## Brief
Copy every line below where the string "name" is found.

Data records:
_____

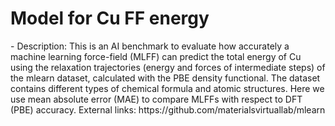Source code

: # Model for Cu FF energy
<!--benchmark_description--> - Description: This is an AI benchmark to evaluate how accurately a machine learning force-field (MLFF) can predict the total energy of Cu using the relaxation trajectories (energy and forces of intermediate steps) of the mlearn dataset, calculated with the PBE density functional. The dataset contains different types of chemical formula and atomic structures. Here we use mean absolute error (MAE) to compare MLFFs with respect to DFT (PBE) accuracy. External links: https://github.com/materialsvirtuallab/mlearn<br><div>            <script type="text/javascript">window.PlotlyConfig = {MathJaxConfig: 'local'};</script>     <script src="https://cdn.plot.ly/plotly-2.9.0.min.js"></script>        <div id="73867fec-0a39-41f1-96e8-6f414da27af8" class="plotly-graph-div" style="height:100%; width:100%;"></div>      <script type="text/javascript">                  window.PLOTLYENV=window.PLOTLYENV || {};                  if (document.getElementById("73867fec-0a39-41f1-96e8-6f414da27af8")) {          Plotly.newPlot(            "73867fec-0a39-41f1-96e8-6f414da27af8",            [{"x":["matgl_mlearn","m3gnet_pretrained","snap_mlearn","alignnff_mlearn_wt1","alignnff_mlearn_all_wt1","chgnet_pretrained","matgl_pretrained"],"y":[0.8696,1.1195,1.4912,1.5529,2.7425,2.9263,3.6418],"type":"bar"}],            {"title":{"text":"AI-MLFF-energy-mlearn_Cu-test-mae","x":0.5},"yaxis":{"title":{"text":"MAE (energy)"}},"template":{"data":{"bar":[{"error_x":{"color":"#2a3f5f"},"error_y":{"color":"#2a3f5f"},"marker":{"line":{"color":"#E5ECF6","width":0.5},"pattern":{"fillmode":"overlay","size":10,"solidity":0.2}},"type":"bar"}],"barpolar":[{"marker":{"line":{"color":"#E5ECF6","width":0.5},"pattern":{"fillmode":"overlay","size":10,"solidity":0.2}},"type":"barpolar"}],"carpet":[{"aaxis":{"endlinecolor":"#2a3f5f","gridcolor":"white","linecolor":"white","minorgridcolor":"white","startlinecolor":"#2a3f5f"},"baxis":{"endlinecolor":"#2a3f5f","gridcolor":"white","linecolor":"white","minorgridcolor":"white","startlinecolor":"#2a3f5f"},"type":"carpet"}],"choropleth":[{"colorbar":{"outlinewidth":0,"ticks":""},"type":"choropleth"}],"contour":[{"colorbar":{"outlinewidth":0,"ticks":""},"colorscale":[[0.0,"#0d0887"],[0.1111111111111111,"#46039f"],[0.2222222222222222,"#7201a8"],[0.3333333333333333,"#9c179e"],[0.4444444444444444,"#bd3786"],[0.5555555555555556,"#d8576b"],[0.6666666666666666,"#ed7953"],[0.7777777777777778,"#fb9f3a"],[0.8888888888888888,"#fdca26"],[1.0,"#f0f921"]],"type":"contour"}],"contourcarpet":[{"colorbar":{"outlinewidth":0,"ticks":""},"type":"contourcarpet"}],"heatmap":[{"colorbar":{"outlinewidth":0,"ticks":""},"colorscale":[[0.0,"#0d0887"],[0.1111111111111111,"#46039f"],[0.2222222222222222,"#7201a8"],[0.3333333333333333,"#9c179e"],[0.4444444444444444,"#bd3786"],[0.5555555555555556,"#d8576b"],[0.6666666666666666,"#ed7953"],[0.7777777777777778,"#fb9f3a"],[0.8888888888888888,"#fdca26"],[1.0,"#f0f921"]],"type":"heatmap"}],"heatmapgl":[{"colorbar":{"outlinewidth":0,"ticks":""},"colorscale":[[0.0,"#0d0887"],[0.1111111111111111,"#46039f"],[0.2222222222222222,"#7201a8"],[0.3333333333333333,"#9c179e"],[0.4444444444444444,"#bd3786"],[0.5555555555555556,"#d8576b"],[0.6666666666666666,"#ed7953"],[0.7777777777777778,"#fb9f3a"],[0.8888888888888888,"#fdca26"],[1.0,"#f0f921"]],"type":"heatmapgl"}],"histogram":[{"marker":{"pattern":{"fillmode":"overlay","size":10,"solidity":0.2}},"type":"histogram"}],"histogram2d":[{"colorbar":{"outlinewidth":0,"ticks":""},"colorscale":[[0.0,"#0d0887"],[0.1111111111111111,"#46039f"],[0.2222222222222222,"#7201a8"],[0.3333333333333333,"#9c179e"],[0.4444444444444444,"#bd3786"],[0.5555555555555556,"#d8576b"],[0.6666666666666666,"#ed7953"],[0.7777777777777778,"#fb9f3a"],[0.8888888888888888,"#fdca26"],[1.0,"#f0f921"]],"type":"histogram2d"}],"histogram2dcontour":[{"colorbar":{"outlinewidth":0,"ticks":""},"colorscale":[[0.0,"#0d0887"],[0.1111111111111111,"#46039f"],[0.2222222222222222,"#7201a8"],[0.3333333333333333,"#9c179e"],[0.4444444444444444,"#bd3786"],[0.5555555555555556,"#d8576b"],[0.6666666666666666,"#ed7953"],[0.7777777777777778,"#fb9f3a"],[0.8888888888888888,"#fdca26"],[1.0,"#f0f921"]],"type":"histogram2dcontour"}],"mesh3d":[{"colorbar":{"outlinewidth":0,"ticks":""},"type":"mesh3d"}],"parcoords":[{"line":{"colorbar":{"outlinewidth":0,"ticks":""}},"type":"parcoords"}],"pie":[{"automargin":true,"type":"pie"}],"scatter":[{"marker":{"colorbar":{"outlinewidth":0,"ticks":""}},"type":"scatter"}],"scatter3d":[{"line":{"colorbar":{"outlinewidth":0,"ticks":""}},"marker":{"colorbar":{"outlinewidth":0,"ticks":""}},"type":"scatter3d"}],"scattercarpet":[{"marker":{"colorbar":{"outlinewidth":0,"ticks":""}},"type":"scattercarpet"}],"scattergeo":[{"marker":{"colorbar":{"outlinewidth":0,"ticks":""}},"type":"scattergeo"}],"scattergl":[{"marker":{"colorbar":{"outlinewidth":0,"ticks":""}},"type":"scattergl"}],"scattermapbox":[{"marker":{"colorbar":{"outlinewidth":0,"ticks":""}},"type":"scattermapbox"}],"scatterpolar":[{"marker":{"colorbar":{"outlinewidth":0,"ticks":""}},"type":"scatterpolar"}],"scatterpolargl":[{"marker":{"colorbar":{"outlinewidth":0,"ticks":""}},"type":"scatterpolargl"}],"scatterternary":[{"marker":{"colorbar":{"outlinewidth":0,"ticks":""}},"type":"scatterternary"}],"surface":[{"colorbar":{"outlinewidth":0,"ticks":""},"colorscale":[[0.0,"#0d0887"],[0.1111111111111111,"#46039f"],[0.2222222222222222,"#7201a8"],[0.3333333333333333,"#9c179e"],[0.4444444444444444,"#bd3786"],[0.5555555555555556,"#d8576b"],[0.6666666666666666,"#ed7953"],[0.7777777777777778,"#fb9f3a"],[0.8888888888888888,"#fdca26"],[1.0,"#f0f921"]],"type":"surface"}],"table":[{"cells":{"fill":{"color":"#EBF0F8"},"line":{"color":"white"}},"header":{"fill":{"color":"#C8D4E3"},"line":{"color":"white"}},"type":"table"}]},"layout":{"annotationdefaults":{"arrowcolor":"#2a3f5f","arrowhead":0,"arrowwidth":1},"autotypenumbers":"strict","coloraxis":{"colorbar":{"outlinewidth":0,"ticks":""}},"colorscale":{"diverging":[[0,"#8e0152"],[0.1,"#c51b7d"],[0.2,"#de77ae"],[0.3,"#f1b6da"],[0.4,"#fde0ef"],[0.5,"#f7f7f7"],[0.6,"#e6f5d0"],[0.7,"#b8e186"],[0.8,"#7fbc41"],[0.9,"#4d9221"],[1,"#276419"]],"sequential":[[0.0,"#0d0887"],[0.1111111111111111,"#46039f"],[0.2222222222222222,"#7201a8"],[0.3333333333333333,"#9c179e"],[0.4444444444444444,"#bd3786"],[0.5555555555555556,"#d8576b"],[0.6666666666666666,"#ed7953"],[0.7777777777777778,"#fb9f3a"],[0.8888888888888888,"#fdca26"],[1.0,"#f0f921"]],"sequentialminus":[[0.0,"#0d0887"],[0.1111111111111111,"#46039f"],[0.2222222222222222,"#7201a8"],[0.3333333333333333,"#9c179e"],[0.4444444444444444,"#bd3786"],[0.5555555555555556,"#d8576b"],[0.6666666666666666,"#ed7953"],[0.7777777777777778,"#fb9f3a"],[0.8888888888888888,"#fdca26"],[1.0,"#f0f921"]]},"colorway":["#636efa","#EF553B","#00cc96","#ab63fa","#FFA15A","#19d3f3","#FF6692","#B6E880","#FF97FF","#FECB52"],"font":{"color":"#2a3f5f"},"geo":{"bgcolor":"white","lakecolor":"white","landcolor":"#E5ECF6","showlakes":true,"showland":true,"subunitcolor":"white"},"hoverlabel":{"align":"left"},"hovermode":"closest","mapbox":{"style":"light"},"paper_bgcolor":"white","plot_bgcolor":"#E5ECF6","polar":{"angularaxis":{"gridcolor":"white","linecolor":"white","ticks":""},"bgcolor":"#E5ECF6","radialaxis":{"gridcolor":"white","linecolor":"white","ticks":""}},"scene":{"xaxis":{"backgroundcolor":"#E5ECF6","gridcolor":"white","gridwidth":2,"linecolor":"white","showbackground":true,"ticks":"","zerolinecolor":"white"},"yaxis":{"backgroundcolor":"#E5ECF6","gridcolor":"white","gridwidth":2,"linecolor":"white","showbackground":true,"ticks":"","zerolinecolor":"white"},"zaxis":{"backgroundcolor":"#E5ECF6","gridcolor":"white","gridwidth":2,"linecolor":"white","showbackground":true,"ticks":"","zerolinecolor":"white"}},"shapedefaults":{"line":{"color":"#2a3f5f"}},"ternary":{"aaxis":{"gridcolor":"white","linecolor":"white","ticks":""},"baxis":{"gridcolor":"white","linecolor":"white","ticks":""},"bgcolor":"#E5ECF6","caxis":{"gridcolor":"white","linecolor":"white","ticks":""}},"title":{"x":0.05},"xaxis":{"automargin":true,"gridcolor":"white","linecolor":"white","ticks":"","title":{"standoff":15},"zerolinecolor":"white","zerolinewidth":2},"yaxis":{"automargin":true,"gridcolor":"white","linecolor":"white","ticks":"","title":{"standoff":15},"zerolinecolor":"white","zerolinewidth":2}}}},            {"responsive": true}          )        };              </script>    </div><br>Reference(s): [https://doi.org/10.1021/acs.jpca.9b08723](https://doi.org/10.1021/acs.jpca.9b08723), [https://github.com/CederGroupHub/chgnet](https://github.com/CederGroupHub/chgnet), [https://github.com/materialsvirtuallab/m3gnet](https://github.com/materialsvirtuallab/m3gnet), [https://github.com/materialsvirtuallab/maml](https://github.com/materialsvirtuallab/maml), [https://pubs.rsc.org/en/content/articlehtml/2023/dd/d2dd00096b](https://pubs.rsc.org/en/content/articlehtml/2023/dd/d2dd00096b), [https://www.nature.com/articles/s43588-022-00349-3](https://www.nature.com/articles/s43588-022-00349-3)<br>


<h2>Model benchmarks</h2>

<table style="width:100%" id="j_table">
 <thead>
  <tr>
<th>Model name</th><th>Dataset</th>
   <!-- <th>Method</th>-->
    <th>Accuracy</th>
    <th>Team name</th>
    <th>Dataset size</th>
    <th>Date submitted</th>
    <th>Notes</th>
  </tr>
 </thead>
<!--table_content--><tr><td><a href="https://github.com/usnistgov/jarvis_leaderboard/tree/main/jarvis_leaderboard/contributions/chgnet_pretrained" target="_blank">chgnet_pretrained</a></td><td>mlearn_Cu</td><td>2.9263</td><td>CHGNET</td><td>293</td><td>08-07-2023</td><td><a href="https://github.com/usnistgov/jarvis_leaderboard/tree/main/jarvis_leaderboard/contributions/chgnet_pretrained/AI-MLFF-energy-mlearn_Cu-test-mae.csv.zip" target="_blank">CSV</a>, <a href="https://github.com/usnistgov/jarvis_leaderboard/tree/main/jarvis_leaderboard/benchmarks/AI/MLFF/mlearn_Cu_energy.json.zip" target="_blank">JSON</a>, <a href="https://github.com/usnistgov/jarvis_leaderboard/tree/main/jarvis_leaderboard/contributions/chgnet_pretrained/run.sh " target="_blank">run.sh</a>, <a href="https://github.com/usnistgov/jarvis_leaderboard/tree/main/jarvis_leaderboard/contributions/chgnet_pretrained/metadata.json " target="_blank">Info</a></td></tr><!--table_content--><tr><td><a href="https://github.com/usnistgov/jarvis_leaderboard/tree/main/jarvis_leaderboard/contributions/matgl_mlearn" target="_blank">matgl_mlearn</a></td><td>mlearn_Cu</td><td>0.8696</td><td>Matgl</td><td>293</td><td>01-14-2023</td><td><a href="https://github.com/usnistgov/jarvis_leaderboard/tree/main/jarvis_leaderboard/contributions/matgl_mlearn/AI-MLFF-energy-mlearn_Cu-test-mae.csv.zip" target="_blank">CSV</a>, <a href="https://github.com/usnistgov/jarvis_leaderboard/tree/main/jarvis_leaderboard/benchmarks/AI/MLFF/mlearn_Cu_energy.json.zip" target="_blank">JSON</a>, <a href="https://github.com/usnistgov/jarvis_leaderboard/tree/main/jarvis_leaderboard/contributions/matgl_mlearn/run.sh " target="_blank">run.sh</a>, <a href="https://github.com/usnistgov/jarvis_leaderboard/tree/main/jarvis_leaderboard/contributions/matgl_mlearn/metadata.json " target="_blank">Info</a></td></tr><!--table_content--><tr><td><a href="https://github.com/usnistgov/jarvis_leaderboard/tree/main/jarvis_leaderboard/contributions/alignnff_mlearn_wt1" target="_blank">alignnff_mlearn_wt1</a></td><td>mlearn_Cu</td><td>1.5529</td><td>JARVIS</td><td>293</td><td>01-14-2023</td><td><a href="https://github.com/usnistgov/jarvis_leaderboard/tree/main/jarvis_leaderboard/contributions/alignnff_mlearn_wt1/AI-MLFF-energy-mlearn_Cu-test-mae.csv.zip" target="_blank">CSV</a>, <a href="https://github.com/usnistgov/jarvis_leaderboard/tree/main/jarvis_leaderboard/benchmarks/AI/MLFF/mlearn_Cu_energy.json.zip" target="_blank">JSON</a>, <a href="https://github.com/usnistgov/jarvis_leaderboard/tree/main/jarvis_leaderboard/contributions/alignnff_mlearn_wt1/run.sh " target="_blank">run.sh</a>, <a href="https://github.com/usnistgov/jarvis_leaderboard/tree/main/jarvis_leaderboard/contributions/alignnff_mlearn_wt1/metadata.json " target="_blank">Info</a></td></tr><!--table_content--><tr><td><a href="https://github.com/usnistgov/jarvis_leaderboard/tree/main/jarvis_leaderboard/contributions/alignnff_mlearn_all_wt1" target="_blank">alignnff_mlearn_all_wt1</a></td><td>mlearn_Cu</td><td>2.7425</td><td>JARVIS</td><td>293</td><td>01-14-2023</td><td><a href="https://github.com/usnistgov/jarvis_leaderboard/tree/main/jarvis_leaderboard/contributions/alignnff_mlearn_all_wt1/AI-MLFF-energy-mlearn_Cu-test-mae.csv.zip" target="_blank">CSV</a>, <a href="https://github.com/usnistgov/jarvis_leaderboard/tree/main/jarvis_leaderboard/benchmarks/AI/MLFF/mlearn_Cu_energy.json.zip" target="_blank">JSON</a>, <a href="https://github.com/usnistgov/jarvis_leaderboard/tree/main/jarvis_leaderboard/contributions/alignnff_mlearn_all_wt1/run.sh " target="_blank">run.sh</a>, <a href="https://github.com/usnistgov/jarvis_leaderboard/tree/main/jarvis_leaderboard/contributions/alignnff_mlearn_all_wt1/metadata.json " target="_blank">Info</a></td></tr><!--table_content--><tr><td><a href="https://github.com/usnistgov/jarvis_leaderboard/tree/main/jarvis_leaderboard/contributions/m3gnet_pretrained" target="_blank">m3gnet_pretrained</a></td><td>mlearn_Cu</td><td>1.1195</td><td>M3GNET</td><td>293</td><td>01-14-2023</td><td><a href="https://github.com/usnistgov/jarvis_leaderboard/tree/main/jarvis_leaderboard/contributions/m3gnet_pretrained/AI-MLFF-energy-mlearn_Cu-test-mae.csv.zip" target="_blank">CSV</a>, <a href="https://github.com/usnistgov/jarvis_leaderboard/tree/main/jarvis_leaderboard/benchmarks/AI/MLFF/mlearn_Cu_energy.json.zip" target="_blank">JSON</a>, <a href="https://github.com/usnistgov/jarvis_leaderboard/tree/main/jarvis_leaderboard/contributions/m3gnet_pretrained/run.sh " target="_blank">run.sh</a>, <a href="https://github.com/usnistgov/jarvis_leaderboard/tree/main/jarvis_leaderboard/contributions/m3gnet_pretrained/metadata.json " target="_blank">Info</a></td></tr><!--table_content--><tr><td><a href="https://github.com/usnistgov/jarvis_leaderboard/tree/main/jarvis_leaderboard/contributions/matgl_pretrained" target="_blank">matgl_pretrained</a></td><td>mlearn_Cu</td><td>3.6418</td><td>Matgl</td><td>293</td><td>01-14-2023</td><td><a href="https://github.com/usnistgov/jarvis_leaderboard/tree/main/jarvis_leaderboard/contributions/matgl_pretrained/AI-MLFF-energy-mlearn_Cu-test-mae.csv.zip" target="_blank">CSV</a>, <a href="https://github.com/usnistgov/jarvis_leaderboard/tree/main/jarvis_leaderboard/benchmarks/AI/MLFF/mlearn_Cu_energy.json.zip" target="_blank">JSON</a>, <a href="https://github.com/usnistgov/jarvis_leaderboard/tree/main/jarvis_leaderboard/contributions/matgl_pretrained/run.sh " target="_blank">run.sh</a>, <a href="https://github.com/usnistgov/jarvis_leaderboard/tree/main/jarvis_leaderboard/contributions/matgl_pretrained/metadata.json " target="_blank">Info</a></td></tr><!--table_content--><tr><td><a href="https://github.com/usnistgov/jarvis_leaderboard/tree/main/jarvis_leaderboard/contributions/snap_mlearn" target="_blank">snap_mlearn</a></td><td>mlearn_Cu</td><td>1.4912</td><td>JARVIS</td><td>293</td><td>01-14-2023</td><td><a href="https://github.com/usnistgov/jarvis_leaderboard/tree/main/jarvis_leaderboard/contributions/snap_mlearn/AI-MLFF-energy-mlearn_Cu-test-mae.csv.zip" target="_blank">CSV</a>, <a href="https://github.com/usnistgov/jarvis_leaderboard/tree/main/jarvis_leaderboard/benchmarks/AI/MLFF/mlearn_Cu_energy.json.zip" target="_blank">JSON</a>, <a href="https://github.com/usnistgov/jarvis_leaderboard/tree/main/jarvis_leaderboard/contributions/snap_mlearn/run.sh " target="_blank">run.sh</a>, <a href="https://github.com/usnistgov/jarvis_leaderboard/tree/main/jarvis_leaderboard/contributions/snap_mlearn/metadata.json " target="_blank">Info</a></td></tr><!--table_content-->
</table>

_____

## Finished task
<th>Model name</th><th>Dataset</th>
    <th>Team name</th>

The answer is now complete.